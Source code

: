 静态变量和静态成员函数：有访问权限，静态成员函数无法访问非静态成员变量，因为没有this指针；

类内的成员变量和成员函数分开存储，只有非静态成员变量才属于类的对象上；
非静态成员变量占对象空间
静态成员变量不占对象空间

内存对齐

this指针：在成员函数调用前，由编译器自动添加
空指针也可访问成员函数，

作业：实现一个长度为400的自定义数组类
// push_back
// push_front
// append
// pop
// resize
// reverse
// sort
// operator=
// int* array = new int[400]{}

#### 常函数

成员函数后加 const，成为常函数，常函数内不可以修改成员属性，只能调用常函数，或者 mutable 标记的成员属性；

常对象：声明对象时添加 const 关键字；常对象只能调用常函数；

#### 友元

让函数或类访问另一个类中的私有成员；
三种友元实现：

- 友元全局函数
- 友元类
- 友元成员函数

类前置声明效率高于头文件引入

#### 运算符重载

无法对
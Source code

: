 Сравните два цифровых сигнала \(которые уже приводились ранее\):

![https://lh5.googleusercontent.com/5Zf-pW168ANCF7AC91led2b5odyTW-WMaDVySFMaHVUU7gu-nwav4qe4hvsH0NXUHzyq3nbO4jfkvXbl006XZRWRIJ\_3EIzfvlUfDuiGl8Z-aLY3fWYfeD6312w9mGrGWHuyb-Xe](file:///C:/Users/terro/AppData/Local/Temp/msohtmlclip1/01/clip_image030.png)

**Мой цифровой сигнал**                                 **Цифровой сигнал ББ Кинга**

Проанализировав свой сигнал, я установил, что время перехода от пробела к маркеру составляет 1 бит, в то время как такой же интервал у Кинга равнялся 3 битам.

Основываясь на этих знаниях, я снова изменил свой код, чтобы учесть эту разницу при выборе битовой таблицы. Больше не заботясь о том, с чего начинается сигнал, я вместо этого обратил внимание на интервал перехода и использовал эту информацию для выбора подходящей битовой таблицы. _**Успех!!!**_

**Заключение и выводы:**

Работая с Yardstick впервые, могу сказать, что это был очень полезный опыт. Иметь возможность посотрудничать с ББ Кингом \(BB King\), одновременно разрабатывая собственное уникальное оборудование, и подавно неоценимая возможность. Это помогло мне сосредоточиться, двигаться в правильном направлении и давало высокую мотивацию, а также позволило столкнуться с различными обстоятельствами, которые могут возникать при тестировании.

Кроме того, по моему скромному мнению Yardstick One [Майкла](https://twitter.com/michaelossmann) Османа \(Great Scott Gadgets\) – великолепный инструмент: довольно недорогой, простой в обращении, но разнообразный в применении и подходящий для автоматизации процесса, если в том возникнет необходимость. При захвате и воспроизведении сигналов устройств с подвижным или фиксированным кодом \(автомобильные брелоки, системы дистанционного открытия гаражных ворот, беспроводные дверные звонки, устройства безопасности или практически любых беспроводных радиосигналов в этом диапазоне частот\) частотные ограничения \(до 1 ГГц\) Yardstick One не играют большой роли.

────────────────────

TRY IT:
Go through the preceding material and copy each line that has the word "const".

TASK OUTPUT:
成员函数后加 const，成为常函数，常函数内不可以修改成员属性，只能调用常函数，或者 mutable 标记的成员属性；
常对象：声明对象时添加 const 关键字；常对象只能调用常函数；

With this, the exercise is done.